### Data records

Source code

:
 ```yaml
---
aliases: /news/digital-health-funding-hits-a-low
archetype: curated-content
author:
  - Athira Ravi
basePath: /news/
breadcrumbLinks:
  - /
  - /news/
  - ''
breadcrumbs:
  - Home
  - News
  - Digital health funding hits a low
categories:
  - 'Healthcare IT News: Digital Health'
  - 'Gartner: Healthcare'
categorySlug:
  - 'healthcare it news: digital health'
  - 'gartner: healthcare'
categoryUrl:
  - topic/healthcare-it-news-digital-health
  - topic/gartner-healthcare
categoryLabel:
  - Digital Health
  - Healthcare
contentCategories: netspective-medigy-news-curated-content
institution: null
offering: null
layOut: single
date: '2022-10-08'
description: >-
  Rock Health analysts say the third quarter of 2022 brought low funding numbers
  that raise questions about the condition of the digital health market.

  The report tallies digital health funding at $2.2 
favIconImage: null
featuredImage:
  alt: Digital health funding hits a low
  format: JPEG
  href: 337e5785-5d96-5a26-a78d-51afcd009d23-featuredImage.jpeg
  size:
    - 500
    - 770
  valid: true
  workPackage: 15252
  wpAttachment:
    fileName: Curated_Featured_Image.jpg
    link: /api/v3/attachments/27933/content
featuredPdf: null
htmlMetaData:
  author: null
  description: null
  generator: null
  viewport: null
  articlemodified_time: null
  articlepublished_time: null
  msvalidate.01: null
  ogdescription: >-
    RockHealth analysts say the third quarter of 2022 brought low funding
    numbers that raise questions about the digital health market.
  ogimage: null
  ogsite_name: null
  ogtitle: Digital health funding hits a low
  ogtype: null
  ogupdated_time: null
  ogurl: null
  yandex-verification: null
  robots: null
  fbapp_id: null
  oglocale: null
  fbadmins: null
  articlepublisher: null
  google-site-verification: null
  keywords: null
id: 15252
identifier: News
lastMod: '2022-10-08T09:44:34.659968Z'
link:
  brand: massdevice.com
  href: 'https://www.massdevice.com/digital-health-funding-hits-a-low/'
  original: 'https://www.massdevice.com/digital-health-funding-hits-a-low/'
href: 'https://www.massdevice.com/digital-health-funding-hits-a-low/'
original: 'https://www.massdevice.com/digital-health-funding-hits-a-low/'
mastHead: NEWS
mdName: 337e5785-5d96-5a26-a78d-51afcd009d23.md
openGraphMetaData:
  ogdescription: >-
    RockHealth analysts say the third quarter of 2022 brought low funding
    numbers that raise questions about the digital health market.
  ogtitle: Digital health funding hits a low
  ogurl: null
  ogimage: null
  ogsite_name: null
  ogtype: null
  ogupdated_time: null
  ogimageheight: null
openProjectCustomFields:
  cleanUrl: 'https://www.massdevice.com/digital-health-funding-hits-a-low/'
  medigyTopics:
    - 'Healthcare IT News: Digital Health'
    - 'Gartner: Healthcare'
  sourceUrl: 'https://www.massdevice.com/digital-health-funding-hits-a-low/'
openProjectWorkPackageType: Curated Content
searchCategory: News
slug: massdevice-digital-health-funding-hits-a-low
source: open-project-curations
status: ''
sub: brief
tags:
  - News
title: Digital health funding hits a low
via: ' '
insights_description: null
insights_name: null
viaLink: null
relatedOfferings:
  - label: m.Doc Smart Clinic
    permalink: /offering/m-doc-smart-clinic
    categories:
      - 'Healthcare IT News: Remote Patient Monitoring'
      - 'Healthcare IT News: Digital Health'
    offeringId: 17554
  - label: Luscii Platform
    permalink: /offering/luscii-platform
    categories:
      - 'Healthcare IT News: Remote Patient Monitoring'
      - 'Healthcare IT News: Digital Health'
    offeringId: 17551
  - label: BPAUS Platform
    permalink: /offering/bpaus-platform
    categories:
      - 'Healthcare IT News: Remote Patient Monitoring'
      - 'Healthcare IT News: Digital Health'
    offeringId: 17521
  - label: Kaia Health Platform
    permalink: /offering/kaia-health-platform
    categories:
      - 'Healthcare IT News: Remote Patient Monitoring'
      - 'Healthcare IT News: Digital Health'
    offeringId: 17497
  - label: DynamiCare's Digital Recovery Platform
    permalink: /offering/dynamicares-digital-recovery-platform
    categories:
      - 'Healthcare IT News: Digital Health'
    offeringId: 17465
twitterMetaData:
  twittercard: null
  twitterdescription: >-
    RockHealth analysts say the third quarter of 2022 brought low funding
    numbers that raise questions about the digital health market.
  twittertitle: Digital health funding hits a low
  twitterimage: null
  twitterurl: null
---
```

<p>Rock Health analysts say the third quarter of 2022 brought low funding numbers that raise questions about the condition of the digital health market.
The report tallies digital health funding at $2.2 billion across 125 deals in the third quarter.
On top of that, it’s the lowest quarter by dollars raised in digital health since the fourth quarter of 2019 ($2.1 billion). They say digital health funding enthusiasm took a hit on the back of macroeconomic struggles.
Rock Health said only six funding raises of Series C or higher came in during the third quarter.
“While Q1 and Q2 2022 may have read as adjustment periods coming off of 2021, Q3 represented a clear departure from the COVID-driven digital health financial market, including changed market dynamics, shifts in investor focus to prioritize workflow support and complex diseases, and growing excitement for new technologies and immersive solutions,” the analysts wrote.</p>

######

What is being asked: Write the entries above out again. Match them exactly.

Solved exercise:
Source code

:
 ```yaml
---
aliases: /news/digital-health-funding-hits-a-low
archetype: curated-content
author:
  - Athira Ravi
basePath: /news/
breadcrumbLinks:
  - /
  - /news/
  - ''
breadcrumbs:
  - Home
  - News
  - Digital health funding hits a low
categories:
  - 'Healthcare IT News: Digital Health'
  - 'Gartner: Healthcare'
categorySlug:
  - 'healthcare it news: digital health'
  - 'gartner: healthcare'
categoryUrl:
  - topic/healthcare-it-news-digital-health
  - topic/gartner-healthcare
categoryLabel:
  - Digital Health
  - Healthcare
contentCategories: netspective-medigy-news-curated-content
institution: null
offering: null
layOut: single
date: '2022-10-08'
description: >-
  Rock Health analysts say the third quarter of 2022 brought low funding numbers
  that raise questions about the condition of the digital health market.

  The report tallies digital health funding at $2.2 
favIconImage: null
featuredImage:
  alt: Digital health funding hits a low
  format: JPEG
  href: 337e5785-5d96-5a26-a78d-51afcd009d23-featuredImage.jpeg
  size:
    - 500
    - 770
  valid: true
  workPackage: 15252
  wpAttachment:
    fileName: Curated_Featured_Image.jpg
    link: /api/v3/attachments/27933/content
featuredPdf: null
htmlMetaData:
  author: null
  description: null
  generator: null
  viewport: null
  articlemodified_time: null
  articlepublished_time: null
  msvalidate.01: null
  ogdescription: >-
    RockHealth analysts say the third quarter of 2022 brought low funding
    numbers that raise questions about the digital health market.
  ogimage: null
  ogsite_name: null
  ogtitle: Digital health funding hits a low
  ogtype: null
  ogupdated_time: null
  ogurl: null
  yandex-verification: null
  robots: null
  fbapp_id: null
  oglocale: null
  fbadmins: null
  articlepublisher: null
  google-site-verification: null
  keywords: null
id: 15252
identifier: News
lastMod: '2022-10-08T09:44:34.659968Z'
link:
  brand: massdevice.com
  href: 'https://www.massdevice.com/digital-health-funding-hits-a-low/'
  original: 'https://www.massdevice.com/digital-health-funding-hits-a-low/'
href: 'https://www.massdevice.com/digital-health-funding-hits-a-low/'
original: 'https://www.massdevice.com/digital-health-funding-hits-a-low/'
mastHead: NEWS
mdName: 337e5785-5d96-5a26-a78d-51afcd009d23.md
openGraphMetaData:
  ogdescription: >-
    RockHealth analysts say the third quarter of 2022 brought low funding
    numbers that raise questions about the digital health market.
  ogtitle: Digital health funding hits a low
  ogurl: null
  ogimage: null
  ogsite_name: null
  ogtype: null
  ogupdated_time: null
  ogimageheight: null
openProjectCustomFields:
  cleanUrl: 'https://www.massdevice.com/digital-health-funding-hits-a-low/'
  medigyTopics:
    - 'Healthcare IT News: Digital Health'
    - 'Gartner: Healthcare'
  sourceUrl: 'https://www.massdevice.com/digital-health-funding-hits-a-low/'
openProjectWorkPackageType: Curated Content
searchCategory: News
slug: massdevice-digital-health-funding-hits-a-low
source: open-project-curations
status: ''
sub: brief
tags:
  - News
title: Digital health funding hits a low
via: ' '
insights_description: null
insights_name: null
viaLink: null
relatedOfferings:
  - label: m.Doc Smart Clinic
    permalink: /offering/m-doc-smart-clinic
    categories:
      - 'Healthcare IT News: Remote Patient Monitoring'
      - 'Healthcare IT News: Digital Health'
    offeringId: 17554
  - label: Luscii Platform
    permalink: /offering/luscii-platform
    categories:
      - 'Healthcare IT News: Remote Patient Monitoring'
      - 'Healthcare IT News: Digital Health'
    offeringId: 17551
  - label: BPAUS Platform
    permalink: /offering/bpaus-platform
    categories:
      - 'Healthcare IT News: Remote Patient Monitoring'
      - 'Healthcare IT News: Digital Health'
    offeringId: 17521
  - label: Kaia Health Platform
    permalink: /offering/kaia-health-platform
    categories:
      - 'Healthcare IT News: Remote Patient Monitoring'
      - 'Healthcare IT News: Digital Health'
    offeringId: 17497
  - label: DynamiCare's Digital Recovery Platform
    permalink: /offering/dynamicares-digital-recovery-platform
    categories:
      - 'Healthcare IT News: Digital Health'
    offeringId: 17465
twitterMetaData:
  twittercard: null
  twitterdescription: >-
    RockHealth analysts say the third quarter of 2022 brought low funding
    numbers that raise questions about the digital health market.
  twittertitle: Digital health funding hits a low
  twitterimage: null
  twitterurl: null
---
```

<p>Rock Health analysts say the third quarter of 2022 brought low funding numbers that raise questions about the condition of the digital health market.
The report tallies digital health funding at $2.2 billion across 125 deals in the third quarter.
On top of that, it’s the lowest quarter by dollars raised in digital health since the fourth quarter of 2019 ($2.1 billion). They say digital health funding enthusiasm took a hit on the back of macroeconomic struggles.
Rock Health said only six funding raises of Series C or higher came in during the third quarter.
“While Q1 and Q2 2022 may have read as adjustment periods coming off of 2021, Q3 represented a clear departure from the COVID-driven digital health financial market, including changed market dynamics, shifts in investor focus to prioritize workflow support and complex diseases, and growing excitement for new technologies and immersive solutions,” the analysts wrote.</p>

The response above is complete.